Muscle morphogenesis in fn morphant embryos is more disrupted than in aei/deltaD mutant embryos. A: Summary of experimental design. Muscle development in the posterior of aei/deltaD mutant embryos, where initial somite boundaries did not form, was compared with muscle development in the posterior of 3-ng fn1+3 morphant embryos, where initial somite boundaries did form. Three phenotypes were assessed: uncoupling of fast and slow fiber lengths, absolute fast and slow fiber lengths, and anisotropy (a quantitative measure of organization, see Fig. 4). B-G: Fast-twitch and slow-twitch fiber lengths are more frequently uncoupled in fn morphant embryos than in aei/deltaD mutant embryos. Side views, anterior left, F59 (green) denotes slow-twitch muscle and phalloidin (red) denotes fast-twitch muscle. B,C: Fast-twitch and slow-twitch fibers are approximately the same length at 69% of boundaries in fn1+3 morphant embryos, and at 92% of boundaries in aei/deltaD morphant embryos. D,E: When slow-twitch fibers exhibit disruptions such as gaps, fast-twitch fibers are longer than slow-twitch fibers. F,G: Fast-twitch fibers are sometimes longer than slow-twitch fibers when slow-twitch fibers either appear normal or show only minor disruptions. H: Fast-twitch fibers are longer in fn1+3 morphant embryos than in aei/deltaD mutant embryos. H1-H2: Fibers were interactively traced in Axiovision and the major axes calculated. Note that some fibers are unusually long (white arrowhead).
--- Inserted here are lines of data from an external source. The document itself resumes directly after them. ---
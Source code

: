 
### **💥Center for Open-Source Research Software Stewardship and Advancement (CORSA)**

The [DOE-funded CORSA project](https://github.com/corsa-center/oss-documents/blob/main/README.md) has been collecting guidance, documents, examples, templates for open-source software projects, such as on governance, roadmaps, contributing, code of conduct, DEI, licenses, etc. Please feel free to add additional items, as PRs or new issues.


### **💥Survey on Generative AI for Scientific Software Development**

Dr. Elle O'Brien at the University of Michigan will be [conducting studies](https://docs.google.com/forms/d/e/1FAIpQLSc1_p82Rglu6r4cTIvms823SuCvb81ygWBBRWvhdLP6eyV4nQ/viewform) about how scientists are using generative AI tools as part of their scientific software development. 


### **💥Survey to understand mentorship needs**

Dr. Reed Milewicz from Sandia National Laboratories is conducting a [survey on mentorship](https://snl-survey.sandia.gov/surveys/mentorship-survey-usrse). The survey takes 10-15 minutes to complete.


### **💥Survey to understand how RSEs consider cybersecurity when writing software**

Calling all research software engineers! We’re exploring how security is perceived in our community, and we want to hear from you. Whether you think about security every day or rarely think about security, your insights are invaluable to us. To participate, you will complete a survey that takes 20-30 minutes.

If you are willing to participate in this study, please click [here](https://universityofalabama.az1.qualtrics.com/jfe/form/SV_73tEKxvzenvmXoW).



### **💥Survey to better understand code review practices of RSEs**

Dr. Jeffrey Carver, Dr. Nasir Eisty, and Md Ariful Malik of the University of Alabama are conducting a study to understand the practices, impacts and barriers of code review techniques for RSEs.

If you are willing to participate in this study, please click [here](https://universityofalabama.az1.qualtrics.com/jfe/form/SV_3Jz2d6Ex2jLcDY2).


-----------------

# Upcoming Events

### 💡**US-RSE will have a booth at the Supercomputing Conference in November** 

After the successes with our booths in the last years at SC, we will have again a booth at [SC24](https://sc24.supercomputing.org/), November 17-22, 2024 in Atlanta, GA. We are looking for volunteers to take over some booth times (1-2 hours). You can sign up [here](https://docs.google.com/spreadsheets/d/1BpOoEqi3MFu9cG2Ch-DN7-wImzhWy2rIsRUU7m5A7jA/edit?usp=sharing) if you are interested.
H3,H4: Average fast-twitch and slow-twitch fiber lengths are significantly longer in fn morphant embryos than in either control or aei/deltaD mutant embryos (P < 0.01). H5: The ratio of fast-twitch to slow-twitch fiber lengths is higher in fn1+3 morphant embryos. This increase is indicative of the more frequent uncoupling of fast-twitch and slow-twitch fiber lengths in fn morphant embryos.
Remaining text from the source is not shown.